-- WHAT IS REQUIRED --
All entries are to be transcribed exactly. Pictures are not part of the copy.

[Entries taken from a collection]

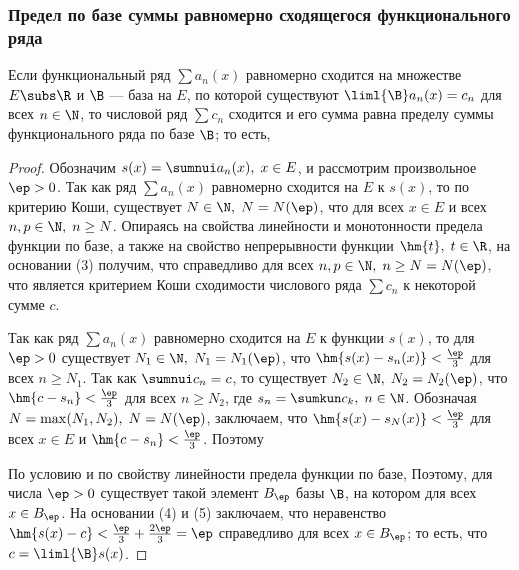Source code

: \documentclass[a4paper]{article}
\begin{document}
\subsubsection{Предел по базе суммы равномерно сходящегося функционального ряда}

\begin{theorem}
Если функциональный ряд $\sum a_n(x)$ равномерно сходится на
множестве $E\subs\R$ и $\B$ --- база на $E$, по которой существуют
$\liml{\B}a_n(x)=c_n$ для всех $n\in\N$, то числовой ряд $\sum c_n$
сходится и его сумма равна пределу суммы функционального ряда по
базе $\B$; то есть, 
\end{theorem}

\begin{proof}
Обозначим $s(x) = \sumnui a_n(x), \; x\in E$, и рассмотрим
произвольное $\ep>0$. Так как ряд $\sum a_n(x)$ равномерно сходится
на $E$ к $s(x)$, то по критерию Коши, существует $N\in\N, \;
N=N(\ep)$, что 
для всех $x\in E$ и всех $n,p\in\N, \; n\ge N$. Опираясь на свойства
линейности и монотонности предела функции по базе, а также на
свойство непрерывности функции $\hm{t}, \; t\in\R$, на основании (3)
получим, что  справедливо для всех $n,p\in\N, \; n\ge
N=N(\ep)$, что является критерием Коши сходимости числового ряда
$\sum c_n$ к некоторой сумме $c$.

Так как ряд $\sum a_n(x)$ равномерно сходится на $E$ к функции
$s(x)$, то для $\ep>0$ существует $N_1\in\N, \; N_1=N_1(\ep)$, что
$\hm{s(x)-s_n(x)}<\frac{\ep}3$ для всех $n\ge N_1$. Так как $\sumnui
c_n=c$, то существует $N_2\in\N, \; N_2=N_2(\ep)$, что
$\hm{c-s_n}<\frac{\ep}3$ для всех $n\ge N_2$, где $s_n = \sumkun
c_k, \; n\in\N$. Обозначая $N=\max(N_1,N_2), \; N=N(\ep)$,
заключаем, что $\hm{s(x) - s_N(x)} < \frac{\ep}3$ для всех $x\in E$
и $\hm{c-s_n}<\frac{\ep}3$. Поэтому 

По условию и по свойству линейности предела функции по базе,
Поэтому, для числа $\ep>0$ существует такой элемент $B_{\ep}$ базы
$\B$, на котором  для всех
$x\in B_{\ep}$. На основании (4) и (5) заключаем, что неравенство
$\hm{s(x)-c}<\frac{\ep}3 + \frac{2\ep}3 = \ep$ справедливо для всех
$x\in B_{\ep}$; то есть, что $c = \liml{\B}s(x)$.
\end{proof}
\end{document}
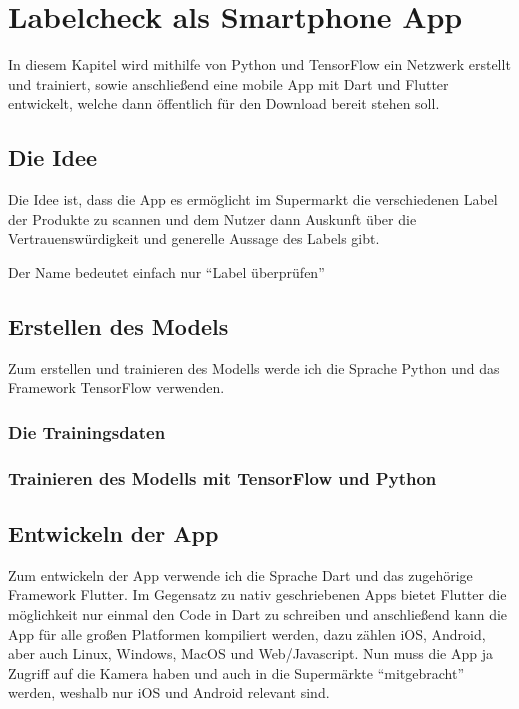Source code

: \section{Labelcheck als Smartphone App}

In diesem Kapitel wird mithilfe von Python und TensorFlow ein Netzwerk erstellt und trainiert, sowie anschließend eine mobile App mit Dart und Flutter entwickelt, welche dann öffentlich für den Download bereit stehen soll.

\subsection{Die Idee}

Die Idee ist, dass die App es ermöglicht im Supermarkt die verschiedenen Label der Produkte zu scannen und dem Nutzer dann Auskunft über die Vertrauenswürdigkeit und generelle Aussage des Labels gibt.

Der Name bedeutet einfach nur "`Label überprüfen"'

\subsection{Erstellen des Models}\label{erstellen des modells}

Zum erstellen und trainieren des Modells werde ich die Sprache Python und das Framework TensorFlow verwenden.

\subsubsection{Die Trainingsdaten}

\subsubsection{Trainieren des Modells mit TensorFlow und Python}

\subsection{Entwickeln der App}

Zum entwickeln der App verwende ich die Sprache Dart und das zugehörige Framework Flutter. Im Gegensatz zu nativ geschriebenen Apps bietet Flutter die möglichkeit nur einmal den Code in Dart zu schreiben und anschließend kann die App für alle großen Platformen kompiliert werden, dazu zählen iOS, Android, aber auch Linux, Windows, MacOS und Web/Javascript. Nun muss die App ja Zugriff auf die Kamera haben und auch in die Supermärkte "`mitgebracht"' werden, weshalb nur iOS und Android relevant sind.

-- ANSWER SECTION --
Source code

: \documentclass[a4paper]{article}
\begin{document}
\subsubsection{Предел по базе суммы равномерно сходящегося функционального ряда}

\begin{theorem}
Если функциональный ряд $\sum a_n(x)$ равномерно сходится на
множестве $E\subs\R$ и $\B$ --- база на $E$, по которой существуют
$\liml{\B}a_n(x)=c_n$ для всех $n\in\N$, то числовой ряд $\sum c_n$
сходится и его сумма равна пределу суммы функционального ряда по
базе $\B$; то есть, 
\end{theorem}

\begin{proof}
Обозначим $s(x) = \sumnui a_n(x), \; x\in E$, и рассмотрим
произвольное $\ep>0$. Так как ряд $\sum a_n(x)$ равномерно сходится
на $E$ к $s(x)$, то по критерию Коши, существует $N\in\N, \;
N=N(\ep)$, что 
для всех $x\in E$ и всех $n,p\in\N, \; n\ge N$. Опираясь на свойства
линейности и монотонности предела функции по базе, а также на
свойство непрерывности функции $\hm{t}, \; t\in\R$, на основании (3)
получим, что  справедливо для всех $n,p\in\N, \; n\ge
N=N(\ep)$, что является критерием Коши сходимости числового ряда
$\sum c_n$ к некоторой сумме $c$.

Так как ряд $\sum a_n(x)$ равномерно сходится на $E$ к функции
$s(x)$, то для $\ep>0$ существует $N_1\in\N, \; N_1=N_1(\ep)$, что
$\hm{s(x)-s_n(x)}<\frac{\ep}3$ для всех $n\ge N_1$. Так как $\sumnui
c_n=c$, то существует $N_2\in\N, \; N_2=N_2(\ep)$, что
$\hm{c-s_n}<\frac{\ep}3$ для всех $n\ge N_2$, где $s_n = \sumkun
c_k, \; n\in\N$. Обозначая $N=\max(N_1,N_2), \; N=N(\ep)$,
заключаем, что $\hm{s(x) - s_N(x)} < \frac{\ep}3$ для всех $x\in E$
и $\hm{c-s_n}<\frac{\ep}3$. Поэтому 

По условию и по свойству линейности предела функции по базе,
Поэтому, для числа $\ep>0$ существует такой элемент $B_{\ep}$ базы
$\B$, на котором  для всех
$x\in B_{\ep}$. На основании (4) и (5) заключаем, что неравенство
$\hm{s(x)-c}<\frac{\ep}3 + \frac{2\ep}3 = \ep$ справедливо для всех
$x\in B_{\ep}$; то есть, что $c = \liml{\B}s(x)$.
\end{proof}
\end{document}
Source code

: \section{Labelcheck als Smartphone App}

In diesem Kapitel wird mithilfe von Python und TensorFlow ein Netzwerk erstellt und trainiert, sowie anschließend eine mobile App mit Dart und Flutter entwickelt, welche dann öffentlich für den Download bereit stehen soll.

\subsection{Die Idee}

Die Idee ist, dass die App es ermöglicht im Supermarkt die verschiedenen Label der Produkte zu scannen und dem Nutzer dann Auskunft über die Vertrauenswürdigkeit und generelle Aussage des Labels gibt.

Der Name bedeutet einfach nur "`Label überprüfen"'

\subsection{Erstellen des Models}\label{erstellen des modells}

Zum erstellen und trainieren des Modells werde ich die Sprache Python und das Framework TensorFlow verwenden.

\subsubsection{Die Trainingsdaten}

\subsubsection{Trainieren des Modells mit TensorFlow und Python}

\subsection{Entwickeln der App}

Zum entwickeln der App verwende ich die Sprache Dart und das zugehörige Framework Flutter. Im Gegensatz zu nativ geschriebenen Apps bietet Flutter die möglichkeit nur einmal den Code in Dart zu schreiben und anschließend kann die App für alle großen Platformen kompiliert werden, dazu zählen iOS, Android, aber auch Linux, Windows, MacOS und Web/Javascript. Nun muss die App ja Zugriff auf die Kamera haben und auch in die Supermärkte "`mitgebracht"' werden, weshalb nur iOS und Android relevant sind.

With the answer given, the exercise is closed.